Query Store Best Practices for Mission Critical or Busy SQL Server

Query Store feature helping lot of SQL Admin in isolating top resource consuming queries quickly and also troubleshooting plan choice regressed scenario which is difficult to isolate or time consuming process. Now with powerful report and using few clicks you can check top resource consuming query and force optimum plan. In this article I would like to highlight some of best practices if you are enabling Query Store on mission critical and high transactions Server

So as you already know that Query Store have following capture Mode for data collection:

All – Captures all queries. This is the default option.

Auto – Infrequent queries and queries with insignificant compile and execution duration are ignored. Thresholds for execution count, compile and runtime duration are internally determined.

None – Query Store stops capturing new queries.

 

QDS store runtime stats in cache until they are persisted on disk asynchronously, you could track memory usage using memory clerk USERSTORE_QDSSTMT & CACHESTORE_QDSRUNTIMESTATS. So write operation from cache to disk is very fast and you may not see large memory allocation against these memory clerks however workload with a lot of frequent ad hoc/unparameterized queries would make cache to grow.

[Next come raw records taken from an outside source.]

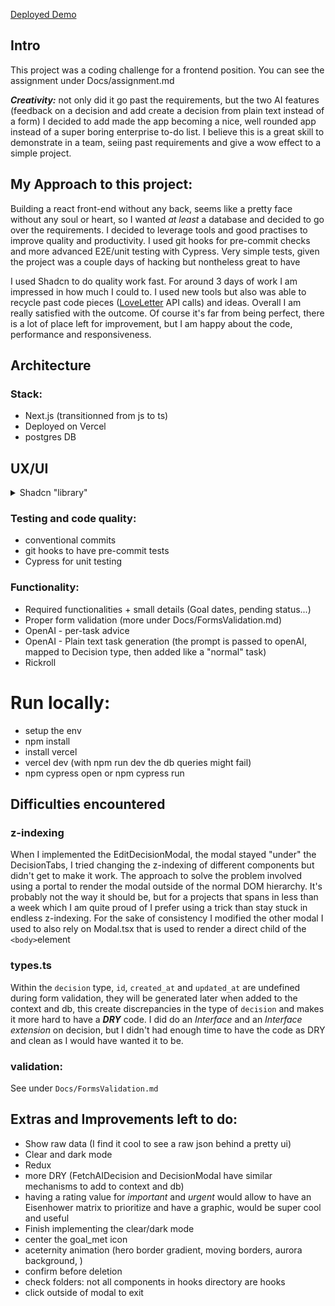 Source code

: 
[Deployed Demo](https://enterprise-decision-tracker.vercel.app/)

## Intro
This project was a coding challenge for a frontend position. You can see the assignment under Docs/assignment.md

***Creativity:*** not only did it go past the requirements, but the two AI features (feedback on a decision and add create a decision from plain text instead of a form) I decided to add made the app becoming a nice, well rounded app instead of a super boring enterprise to-do list. I believe this is a great skill to demonstrate in a team, seiing past requirements and give a wow effect to a simple project.

## My Approach to this project:
Building a react front-end without any back, seems like a pretty face without any soul or heart, so I wanted *at least* a database and decided to go over the requirements.
I decided to leverage tools and good practises to improve quality and productivity. I used git hooks for pre-commit checks and more advanced E2E/unit testing with Cypress. Very simple tests, given the project was a couple days of hacking but nontheless great to have

I used Shadcn to do quality work fast. For around 3 days of work I am impressed in how much I could to. I used new tools but also was able to recycle past code pieces ([LoveLetter](https://langgenie.xyz/loveletter) API calls) and ideas. Overall I am really satisfied with the outcome. 
Of course it's far from being perfect, there is a lot of place left for improvement, but I am happy about the code, performance and responsiveness.

## Architecture

### Stack:
- Next.js (transitionned from js to ts)
- Deployed on Vercel
- postgres DB

## UX/UI
<details>
<summary>Shadcn "library"
</summary>

It's not per-se a library overloading the `node_modules` folder. Instead of installing a package, we get the full code.
The idea behind this is to give you ownership and control over the code, allowing you to decide how the components are built and styled, and full freedom to modify it.
It's built on top of Radix and Tailwind, so solid fundations.

</details>



### Testing and code quality:
- conventional commits
- git hooks to have pre-commit tests
- Cypress for unit testing

### Functionality:

- Required functionalities + small details (Goal dates, pending status...)
- Proper form validation (more under Docs/FormsValidation.md)
- OpenAI - per-task advice
- OpenAI - Plain text task generation (the prompt is passed to openAI, mapped to Decision type, then added like a "normal" task)
- Rickroll

# Run locally:
- setup the env
- npm install
- install vercel
- vercel dev (with npm run dev the db queries might fail)
- npm cypress open or npm cypress run

## Difficulties encountered

### z-indexing
When I implemented the EditDecisionModal, the modal stayed "under" the DecisionTabs, I tried changing the z-indexing of different components but didn't get to make it work.
The approach to solve the problem involved using a portal to render the modal outside of the normal DOM hierarchy. It's probably not the way it should be, but for a projects that spans in less than a week which I am quite proud of I prefer using a trick than stay stuck in endless z-indexing.
For the sake of consistency I modified the other modal I used to also rely on Modal.tsx that is used to render a direct child of the `<body>`element

### types.ts
Within the `decision` type, `id`, `created_at` and `updated_at` are undefined during form validation, they will be generated later when added to the context and db, this create discrepancies in the type of `decision` and makes it more hard to have a ***DRY*** code. I did do an _Interface_ and an _Interface extension_ on decision, but I didn't had enough time to have the code as DRY and clean as I would have wanted it to be.

### validation:
See under `Docs/FormsValidation.md`


## Extras and Improvements left to do:

- Show raw data (I find it cool to see a raw json behind a pretty ui)
- Clear and dark mode
- Redux
- more DRY (FetchAIDecision and DecisionModal have similar mechanisms to add to context and db)
- having a rating value for _important_ and _urgent_ would allow to have an Eisenhower matrix to prioritize and have a graphic, would be super cool and useful
- Finish implementing the clear/dark mode
- center the goal_met icon
- aceternity animation (hero border gradient, moving borders, aurora background, )
- confirm before deletion
- check folders: not all components in hooks directory are hooks
- click outside of modal to exit



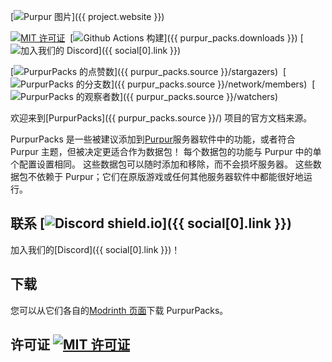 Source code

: [![Purpur 图片](https://user-images.githubusercontent.com/74448585/150906023-101cd383-da82-4a3c-9603-a3b5741c3994.png)]({{ project.website }})

<div markdown="1" id="center">

[![MIT 许可证](https://img.shields.io/github/license/PurpurMC/PurpurPacks?&logo=github)](https://github.com/PurpurMC/PurpurPacks?tab=MIT-1-ov-file)&nbsp;
[![Github Actions 构建](https://img.shields.io/github/workflow/status/purpurmc/purpurpacks/Build?event=push&logo=github)]({{ purpur_packs.downloads }})
[![加入我们的 Discord](https://img.shields.io/discord/685683385313919172.svg?label=&logo=discord&logoColor=ffffff&color=7389D8&labelColor=6A7EC2)]({{ social[0].link }})&nbsp;  

[![PurpurPacks 的点赞数](https://img.shields.io/github/stars/PurpurMC/Purpur?label=stars&logo=github)]({{ purpur_packs.source }}/stargazers)&nbsp;
[![PurpurPacks 的分支数](https://img.shields.io/github/forks/PurpurMC/Purpur?label=forks&logo=github)]({{ purpur_packs.source }}/network/members)&nbsp;
[![PurpurPacks 的观察者数](https://img.shields.io/github/watchers/PurpurMC/Purpur?label=watchers&logo=github)]({{ purpur_packs.source }}/watchers)&nbsp;

欢迎来到[PurpurPacks]({{ purpur_packs.source }}/)&nbsp;项目的官方文档来源。

PurpurPacks 是一些被建议添加到[Purpur](https://purpurmc.org/)服务器软件中的功能，或者符合 Purpur 主题，但被决定更适合作为数据包！
每个数据包的功能与 Purpur 中的单个配置设置相同。
这些数据包可以随时添加和移除，而不会损坏服务器。
这些数据包不依赖于 Purpur；它们在原版游戏或任何其他服务器软件中都能很好地运行。
</div>

## 联系 [![Discord shield.io](https://img.shields.io/discord/685683385313919172.svg?label=&logo=discord&logoColor=ffffff&color=7389D8&labelColor=6A7EC2)]({{ social[0].link }})

加入我们的[Discord]({{ social[0].link }})！

## 下载

您可以从它们各自的[Modrinth 页面](https://modrinth.com/user/PurpurMC/datapacks)下载 PurpurPacks。

## 许可证 [![MIT 许可证](https://img.shields.io/github/license/PurpurMC/PurpurPacks?&logo=github)](https://github.com/PurpurMC/PurpurPacks?tab=MIT-1-ov-file)
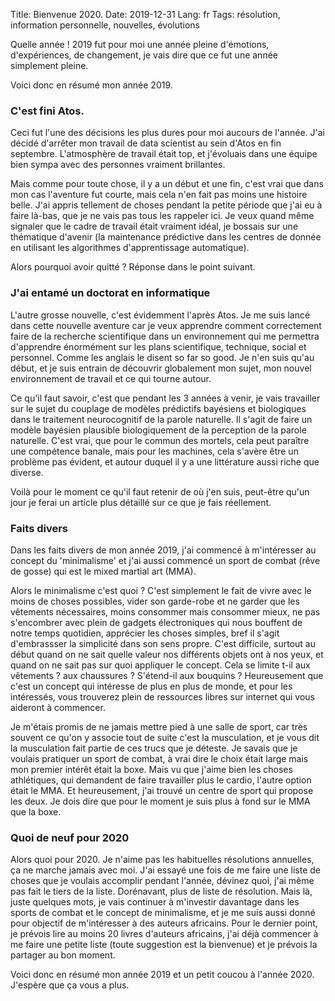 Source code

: Title: Bienvenue 2020.
Date: 2019-12-31
Lang: fr
Tags: résolution, information personnelle, nouvelles, évolutions

Quelle année ! 2019 fut pour moi une année pleine d'émotions, d'expériences, de changement, je vais dire que ce fut une année simplement pleine.

Voici donc en résumé mon année 2019.

### C'est fini Atos.

Ceci fut l'une des décisions les plus dures pour moi aucours de l'année. J'ai décidé d'arrêter mon travail de data scientist au sein d'Atos en fin septembre. L'atmosphère de travail était top, et j'évoluais dans une équipe bien sympa avec des personnes vraiment brillantes.

Mais comme pour toute chose, il y a un début et une fin, c'est vrai que dans mon cas l'aventure fut courte, mais cela n'en fait pas moins une histoire belle. J'ai appris tellement de choses pendant la petite période que j'ai eu à faire là-bas, que je ne vais pas tous les rappeler ici. Je veux quand même signaler que le cadre de travail était vraiment idéal, je bossais sur une thématique d'avenir (la maintenance prédictive dans les centres de donnée en utilisant les algorithmes d'apprentissage automatique).

Alors pourquoi avoir quitté ? Réponse dans le point suivant.

### J'ai entamé un doctorat en informatique

L'autre grosse nouvelle, c'est évidemment l'après Atos. Je me suis lancé dans cette nouvelle aventure car je veux apprendre comment correctement faire de la recherche scientifique dans un environnement qui me permettra d'apprendre énormément sur les plans scientifique, technique, social et personnel. Comme les anglais le disent so far so good. Je n'en suis qu'au début, et je suis entrain de découvrir globalement mon sujet, mon nouvel environnement de travail et ce qui tourne autour.

Ce qu'il faut savoir, c'est que pendant les 3 années à venir, je vais travailler sur le sujet du couplage de modèles prédictifs bayésiens et biologiques dans le traitement neurocognitif de la parole naturelle. Il s'agit de faire un modèle bayésien plausible biologiquement de la perception de la parole naturelle. C'est vrai, que pour le commun des mortels, cela peut paraître une compétence banale, mais pour les machines, cela s'avère être un problème pas évident, et autour duquel il y a une littérature aussi riche que diverse.

Voilà pour le moment ce qu'il faut retenir de où j'en suis, peut-être qu'un jour je ferai un article plus détaillé sur ce que je fais réellement.

### Faits divers

Dans les faits divers de mon année 2019, j'ai commencé à m'intéresser au concept du 'minimalisme' et j'ai aussi commencé un sport de combat (rêve de gosse) qui est le mixed martial art (MMA).

Alors le minimalisme c'est quoi ? C'est simplement le fait de vivre avec le moins de choses possibles, vider son garde-robe et ne garder que les vêtements nécessaires, moins consommer mais consommer mieux, ne pas s'encombrer avec plein de gadgets électroniques qui nous bouffent de notre temps quotidien, apprécier les choses simples, bref il s'agit d'embrassser la simplicité dans son sens propre. C'est difficile, surtout au début quand on ne sait quelle valeur nos différents objets ont à nos yeux, et quand on ne sait pas sur quoi appliquer le concept. Cela se limite t-il aux vêtements ? aux chaussures ? S'étend-il aux bouquins ? Heureusement que c'est un concept qui intéresse de plus en plus de monde, et pour les intéressés, vous trouverez plein de ressources libres sur internet qui vous aideront à commencer.

Je m'étais promis de ne jamais mettre pied à une salle de sport, car très souvent ce qu'on y associe tout de suite c'est la musculation, et je vous dit la musculation fait partie de ces trucs que je déteste. Je savais que je voulais pratiquer un sport de combat, à vrai dire le choix était large mais mon premier intérêt était la boxe. Mais vu que j'aime bien les choses athlétiques, qui demandent de faire travailler plus le cardio, l'autre option était le MMA. Et heureusement, j'ai trouvé un centre de sport qui propose les deux. Je dois dire que pour le moment je suis plus à fond sur le MMA que la boxe.

### Quoi de neuf pour 2020

Alors quoi pour 2020. Je n'aime pas les habituelles résolutions annuelles, ça ne marche jamais avec moi. J'ai essayé une fois de me faire une liste de choses que je voulais accomplir pendant l'année, dévinez quoi, j'ai même pas fait le tiers de la liste. Dorénavant, plus de liste de résolution. Mais là, juste quelques mots, je vais continuer à m'investir davantage dans les sports de combat et le concept de minimalisme, et je me suis aussi donné pour objectif de m'intéresser à des auteurs africains. Pour le dernier point, je prévois lire au moins 20 livres d'auteurs africains, j'ai déjà commencer à me faire une petite liste (toute suggestion est la bienvenue) et je prévois la partager au bon moment.

Voici donc en résumé mon année 2019 et un petit coucou à l'année 2020. J'espère que ça vous a plus.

If are running QDS with capture mode “ALL” on busy Server or mission CRITICAL Server then consider following best practices to save cache memory and reduce database recovery time:

  1. Considering switching capture mode to “Auto” if you are not troubleshooting any ongoing issue for which you needs to capture all queries stats.
  2. If your workload contain lot of ad-hoc batch then considering using “auto” capture mode as capturing detail for ad-hoc workload will not provide much benefit.
  3. Enable Trace Flag 7745 which Forces Query Store to not flush data to disk on database shutdown. Note: Using this trace may cause Query Store data not previously flushed to disk to be lost in case of shutdown. For a SQL Server shutdown, the command SHUTDOWN WITH NOWAIT can be used instead of this trace flag to force an immediate shutdown.
  4. Enable Trace Flag 7752 to Enables asynchronous load of Query Store. Note: Use this trace flag if SQL Server is experiencing high number of QDS_LOADDB waits related to Query Store synchronous load (default behavior).

References

Best Practice with the Query Store /en-us/sql/relational-databases/performance/best-practice-with-the-query-store

Query Store Usage Scenarios /en-us/sql/relational-databases/performance/query-store-usage-scenarios

https://docs.microsoft.com/en-us/sql/t-sql/database-console-commands/dbcc-traceon-trace-flags-transact-sql

 

Vikas Rana | Twitter | Linkedin | Support Escalation Engineer
Microsoft India GTSC

Comments

  • Anonymous
    October 23, 2017
    Very informative article, thanks Vikas for sharing
  • Anonymous
    October 24, 2017
    Hi Vikas,Useful post.I wonder if it worth clarifying that Trace Flag 7752 is related to asynchronous load of Query Store only on startup of SQL Server, people may read this and think it means that the normal writes to the store are not asynchronous even though they are, and rush to enable the flag.Regards,Matthew.